I enjoyed the two Seraphina books tremendously, so when I saw this, set in the same world and starring Seraphina's younger half-sister, I eagerly picked it up.

It's very much a road-trip story, almost a picaresque (the episodic adventures of a rogue), though Tess isn't really as much of a rogue as she thinks she is. The drawback of this is that, because the journey is explicitly more important than the destination, the plot can seem a bit meandering and unanchored. And it's not a short book.

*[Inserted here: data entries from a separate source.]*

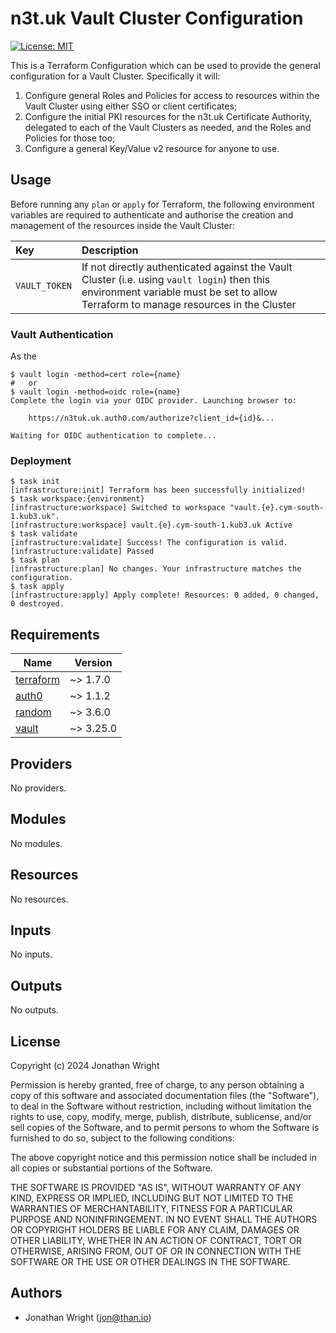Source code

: # n3t.uk Vault Cluster Configuration

[![License: MIT](https://img.shields.io/badge/License-MIT-yellow.svg)](https://opensource.org/licenses/MIT)

This is a Terraform Configuration which can be used to provide the general
configuration for a Vault Cluster. Specifically it will:

1. Configure general Roles and Policies for access to resources within the Vault
   Cluster using either SSO or client certificates;
1. Configure the initial PKI resources for the n3t.uk Certificate Authority,
   delegated to each of the Vault Clusters as needed, and the Roles and Policies
   for those too;
1. Configure a general Key/Value v2 resource for anyone to use.

## Usage

Before running any `plan` or `apply` for Terraform, the following environment
variables are required to authenticate and authorise the creation and management
of the resources inside the Vault Cluster:

| Key           | Description                                                                                                                                                                         |
| :------------ | :---------------------------------------------------------------------------------------------------------------------------------------------------------------------------------- |
| `VAULT_TOKEN` | If not directly authenticated against the Vault Cluster (i.e. using `vault login`) then this environment variable must be set to allow Terraform to manage resources in the Cluster |

### Vault Authentication

As the

[bootstrap]: https://github.com/n3tuk/infra-vault/tree/main/bootstrap/

```console
$ vault login -method=cert role={name}
#   or
$ vault login -method=oidc role={name}
Complete the login via your OIDC provider. Launching browser to:

    https://n3tuk.uk.auth0.com/authorize?client_id={id}&...

Waiting for OIDC authentication to complete...
```

### Deployment

```console
$ task init
[infrastructure:init] Terraform has been successfully initialized!
$ task workspace:{environment}
[infrastructure:workspace] Switched to workspace "vault.{e}.cym-south-1.kub3.uk".
[infrastructure:workspace] vault.{e}.cym-south-1.kub3.uk Active
$ task validate
[infrastructure:validate] Success! The configuration is valid.
[infrastructure:validate] Passed
$ task plan
[infrastructure:plan] No changes. Your infrastructure matches the configuration.
$ task apply
[infrastructure:apply] Apply complete! Resources: 0 added, 0 changed, 0 destroyed.
```

<!-- BEGIN_TF_DOCS -->

## Requirements

| Name | Version |
|------|---------|
| <a name="requirement_terraform"></a> [terraform](#requirement\_terraform) | ~> 1.7.0 |
| <a name="requirement_auth0"></a> [auth0](#requirement\_auth0) | ~> 1.1.2 |
| <a name="requirement_random"></a> [random](#requirement\_random) | ~> 3.6.0 |
| <a name="requirement_vault"></a> [vault](#requirement\_vault) | ~> 3.25.0 |

## Providers

No providers.

## Modules

No modules.

## Resources

No resources.

## Inputs

No inputs.

## Outputs

No outputs.

<!-- END_TF_DOCS -->

## License

Copyright (c) 2024 Jonathan Wright

Permission is hereby granted, free of charge, to any person obtaining a copy of
this software and associated documentation files (the "Software"), to deal in
the Software without restriction, including without limitation the rights to
use, copy, modify, merge, publish, distribute, sublicense, and/or sell copies of
the Software, and to permit persons to whom the Software is furnished to do so,
subject to the following conditions:

The above copyright notice and this permission notice shall be included in all
copies or substantial portions of the Software.

THE SOFTWARE IS PROVIDED "AS IS", WITHOUT WARRANTY OF ANY KIND, EXPRESS OR
IMPLIED, INCLUDING BUT NOT LIMITED TO THE WARRANTIES OF MERCHANTABILITY, FITNESS
FOR A PARTICULAR PURPOSE AND NONINFRINGEMENT. IN NO EVENT SHALL THE AUTHORS OR
COPYRIGHT HOLDERS BE LIABLE FOR ANY CLAIM, DAMAGES OR OTHER LIABILITY, WHETHER
IN AN ACTION OF CONTRACT, TORT OR OTHERWISE, ARISING FROM, OUT OF OR IN
CONNECTION WITH THE SOFTWARE OR THE USE OR OTHER DEALINGS IN THE SOFTWARE.

## Authors

- Jonathan Wright (<jon@than.io>)
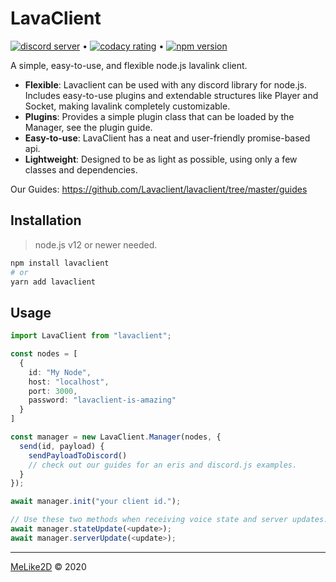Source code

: # LavaClient

[![discord server][discord]](https://discord.gg/BnQECNd) &bull; [![codacy rating][codacy]](https://www.codacy.com/gh/Lavaclient/lavaclient?utm_source=github.com&utm_medium=referral&utm_content=Lavaclient/lavaclient&utm_campaign=Badge_Grade) &bull; [![npm version][version]](https://npmjs.com/lavaclient)

A simple, easy-to-use, and flexible node.js lavalink client.

- **Flexible**: Lavaclient can be used with any discord library for node.js. Includes easy-to-use plugins and extendable structures like Player and Socket, making lavalink completely customizable.
- **Plugins**: Provides a simple plugin class that can be loaded by the Manager, see the plugin guide.
- **Easy-to-use**: LavaClient has a neat and user-friendly promise-based api.
- **Lightweight**: Designed to be as light as possible, using only a few classes and dependencies.

Our Guides: <https://github.com/Lavaclient/lavaclient/tree/master/guides>

## Installation

> node.js v12 or newer needed.

```sh
npm install lavaclient
# or
yarn add lavaclient
```

## Usage

```ts
import LavaClient from "lavaclient";

const nodes = [
  {
    id: "My Node",
    host: "localhost",
    port: 3000,
    password: "lavaclient-is-amazing"
  }
]

const manager = new LavaClient.Manager(nodes, {
  send(id, payload) {
    sendPayloadToDiscord()
    // check out our guides for an eris and discord.js examples.
  }
});

await manager.init("your client id.");

// Use these two methods when receiving voice state and server updates.
await manager.stateUpdate(<update>);
await manager.serverUpdate(<update>);

```

[discord]: https://discordapp.com/api/guilds/696355996657909790/embed.png
[codacy]: https://api.codacy.com/project/badge/Grade/fe049eb85ee74900ae764fc5af6a6299
[version]: https://img.shields.io/npm/v/lavaclient.svg?maxAge=3600

---

[MeLike2D](https://melike2d.me/) &copy; 2020
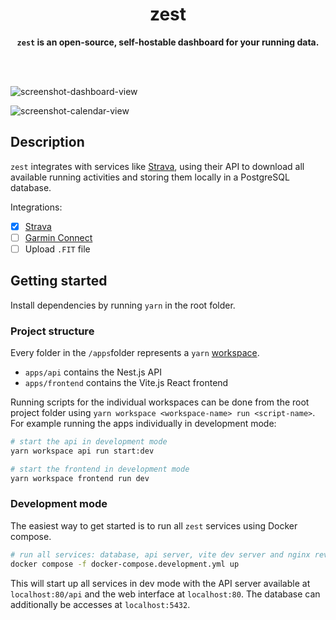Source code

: <div align="center">
<h1>zest</h1>
<b><code>zest</code> is an open-source, self-hostable dashboard for your running data.</b>
</div>

<br/><br/>

![screenshot-dashboard-view](https://user-images.githubusercontent.com/17277800/218068883-73c3d83a-d129-4514-966f-1d3bce9263de.png)

![screenshot-calendar-view](https://user-images.githubusercontent.com/17277800/218068898-39045970-5dfc-4d5e-8b8b-f93fb1857c0e.png)

## Description

`zest` integrates with services like [Strava](https://strava.com/), using their
API to download all available running activities and storing them locally in a
PostgreSQL database.

Integrations:

- [x] [Strava](https://strava.com/)
- [ ] [Garmin Connect](https://connect.garmin.com/)
- [ ] Upload `.FIT` file

## Getting started

Install dependencies by running `yarn` in the root folder.

### Project structure

Every folder in the `/apps`folder represents a `yarn`
[workspace](https://yarnpkg.com/features/workspaces).

- `apps/api` contains the Nest.js API
- `apps/frontend` contains the Vite.js React frontend

Running scripts for the individual workspaces can be done from the root project folder using `yarn workspace <workspace-name> run <script-name>`. For example running the apps individually in development mode:

```bash
# start the api in development mode
yarn workspace api run start:dev

# start the frontend in development mode
yarn workspace frontend run dev
```

### Development mode

The easiest way to get started is to run all `zest` services using Docker compose.

```bash
# run all services: database, api server, vite dev server and nginx reverse proxy
docker compose -f docker-compose.development.yml up
```

This will start up all services in dev mode with the API server available at `localhost:80/api` and the web interface at `localhost:80`. The database can additionally be accesses at `localhost:5432`.
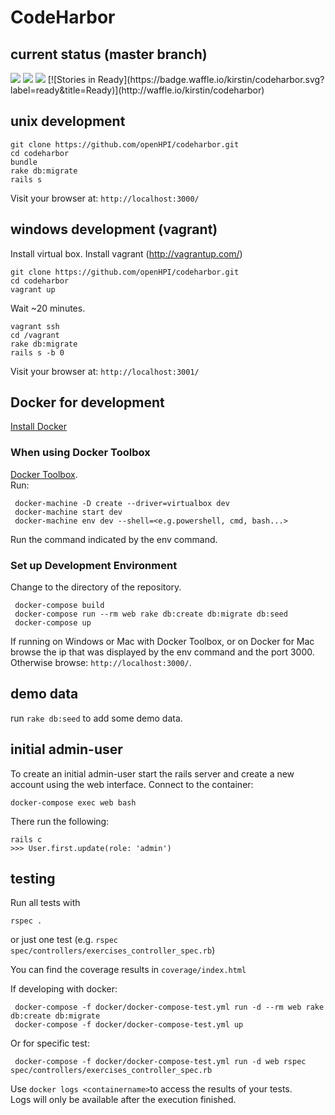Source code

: # CodeHarbor

## current status (master branch)

<img src="https://travis-ci.org/openHPI/codeharbor.svg?branch=master" />
<img src="https://codeclimate.com/github/openHPI/codeharbor/badges/gpa.svg" />
<img src="https://codeclimate.com/github/openHPI/codeharbor/badges/coverage.svg" />
[![Stories in Ready](https://badge.waffle.io/kirstin/codeharbor.svg?label=ready&title=Ready)](http://waffle.io/kirstin/codeharbor) 

## unix development

```
git clone https://github.com/openHPI/codeharbor.git
cd codeharbor
bundle
rake db:migrate
rails s
```

Visit your browser at: `http://localhost:3000/`

## windows development (vagrant)

Install virtual box.
Install vagrant (http://vagrantup.com/)

```
git clone https://github.com/openHPI/codeharbor.git
cd codeharbor
vagrant up
```
Wait ~20 minutes.

```
vagrant ssh
cd /vagrant
rake db:migrate
rails s -b 0
```

Visit your browser at: `http://localhost:3001/`

## Docker for development
[Install Docker](https://docs.docker.com/engine/installation/)  

### When using Docker Toolbox
[Docker Toolbox](https://www.docker.com/products/docker-toolbox).  
Run:

     docker-machine -D create --driver=virtualbox dev
     docker-machine start dev
     docker-machine env dev --shell=<e.g.powershell, cmd, bash...>
Run the command indicated by the env command. 

### Set up Development Environment
Change to the directory of the repository.  

     docker-compose build
     docker-compose run --rm web rake db:create db:migrate db:seed
     docker-compose up
If running on Windows or Mac with Docker Toolbox, or on Docker for Mac browse the ip that was displayed by the env command and the port 3000.  
Otherwise browse: `http://localhost:3000/`.

## demo data

run `rake db:seed` to add some demo data.

## initial admin-user

To create an initial admin-user start the rails server and create a new account using the web interface.
Connect to the container:
```
docker-compose exec web bash
```
There run the following:
```
rails c
>>> User.first.update(role: 'admin')
```

## testing

Run all tests with
```
rspec .
```
or just one test (e.g. `rspec spec/controllers/exercises_controller_spec.rb`)

You can find the coverage results in `coverage/index.html`

If developing with docker:  

     docker-compose -f docker/docker-compose-test.yml run -d --rm web rake db:create db:migrate
     docker-compose -f docker/docker-compose-test.yml up
Or for specific test:

     docker-compose -f docker/docker-compose-test.yml run -d web rspec spec/controllers/exercises_controller_spec.rb
Use `docker logs <containername>`to access the results of your tests.  
Logs will only be available after the execution finished.
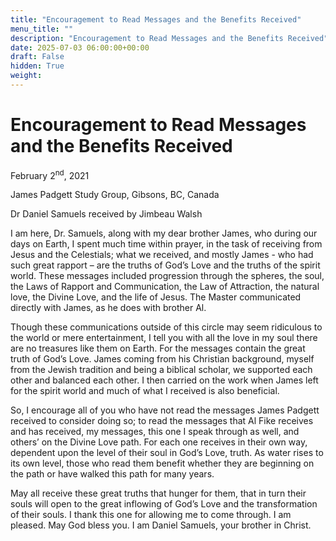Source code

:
 ```yaml
---
title: "Encouragement to Read Messages and the Benefits Received"
menu_title: ""
description: "Encouragement to Read Messages and the Benefits Received"
date: 2025-07-03 06:00:00+00:00
draft: False
hidden: True
weight:
---
```

# Encouragement to Read Messages and the Benefits Received

February 2<sup>nd</sup>, 2021

James Padgett Study Group, Gibsons, BC, Canada

Dr Daniel Samuels received by Jimbeau Walsh

I am here, Dr. Samuels, along with my dear brother James, who during our days on Earth, I spent much time within prayer, in the task of receiving from Jesus and the Celestials; what we received, and mostly James - who had such great rapport – are the truths of God’s Love and the truths of the spirit world. These messages included progression through the spheres, the soul, the Laws of Rapport and Communication, the Law of Attraction, the natural love, the Divine Love, and the life of Jesus. The Master communicated directly with James, as he does with brother Al.

Though these communications outside of this circle may seem ridiculous to the world or mere entertainment, I tell you with all the love in my soul there are no treasures like them on Earth. For the messages contain the great truth of God’s Love. James coming from his Christian background, myself from the Jewish tradition and being a biblical scholar, we supported each other and balanced each other. I then carried on the work when James left for the spirit world and much of what I received is also beneficial.

So, I encourage all of you who have not read the messages James Padgett received to consider doing so; to read the messages that Al Fike receives and has received, my messages, this one I speak through as well, and others’ on the Divine Love path. For each one receives in their own way, dependent upon the level of their soul in God’s Love, truth. As water rises to its own level, those who read them benefit whether they are beginning on the path or have walked this path for many years.

May all receive these great truths that hunger for them, that in turn their souls will open to the great inflowing of God’s Love and the transformation of their souls. I thank this one for allowing me to come through. I am pleased. May God bless you. I am Daniel Samuels, your brother in Christ.
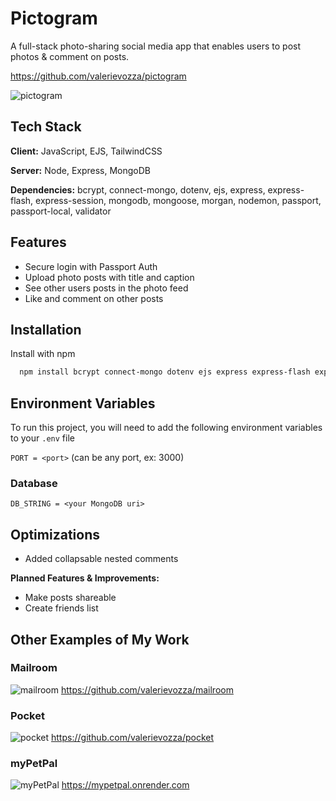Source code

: 
# Pictogram

A full-stack photo-sharing social media app that enables users to post photos & comment on posts.

https://github.com/valerievozza/pictogram

![pictogram](https://user-images.githubusercontent.com/101529105/195208048-b48bc942-e8bd-4cd7-86e8-9c873c1e98c2.png)

## Tech Stack

**Client:** JavaScript, EJS, TailwindCSS

**Server:** Node, Express, MongoDB

**Dependencies:** bcrypt, connect-mongo, dotenv, ejs, express, express-flash, express-session, mongodb, mongoose, morgan, nodemon, passport, passport-local, validator

## Features

- Secure login with Passport Auth
- Upload photo posts with title and caption
- See other users posts in the photo feed
- Like and comment on other posts


## Installation

Install with npm

```bash
  npm install bcrypt connect-mongo dotenv ejs express express-flash express-session mongodb mongoose morgan nodemon passport passport-local validator
```
## Environment Variables

To run this project, you will need to add the following environment variables to your `.env` file

`PORT = <port>` (can be any port, ex: 3000)

### Database

`DB_STRING = <your MongoDB uri>`
## Optimizations

- Added collapsable nested comments

**Planned Features & Improvements:**

- Make posts shareable
- Create friends list

## Other Examples of My Work

### Mailroom

![mailroom](https://user-images.githubusercontent.com/101529105/195208240-49e71fff-53c6-4d92-86ca-79dc31daccc2.png)
https://github.com/valerievozza/mailroom

### Pocket

![pocket](https://user-images.githubusercontent.com/101529105/195208290-07a5521d-bc47-40a1-9afb-8db5ed959bb8.png)
https://github.com/valerievozza/pocket

### myPetPal

![myPetPal](https://user-images.githubusercontent.com/101529105/195208309-45fa413f-58e7-4edc-852c-47d9478b4718.png)
https://mypetpal.onrender.com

That's largely made up for by the strong interiority of the main character. Tess is initially unappealing; she'll cut off her nose to spite her face, she's irresponsible, resentful, and rebellious seemingly for rebellion's sake. However, she's also living with the consequences of some bad decisions, and making just enough effort to do better that I was prepared to give her a chance.

I'm glad I did. Her inner journey is mostly more interesting than her outer journey, and much more the point of the story, and the author handles it expertly. The slow unrolling of her tragic backstory serves to keep up the suspense, and culminates in a shocking moment of revelation.

Tess has to pretend to be a man in order to be safe on the road and to be taken seriously, and there is plenty of exploration of male-female dynamics. It's not preachy or one-dimensional, though; there are several good men in the story. A sidelight is provided by Tess's childhood friend, the reptilian quigutl, who was female when they first met but is now male. The quigutls' alien viewpoint provides an interesting counterpoint to Tess's exploration of her own culture's unexamined beliefs.

I listened to this as an audiobook, so I can't comment much on the copy editing, except to say that a crevasse is not a crevice, and a baronet is not a baron, or anything like one. Apart from these glitches, I had no issue with the prose or the worldbuilding.

This is marked as the first in a new series, and I will definitely read a sequel when it arrives.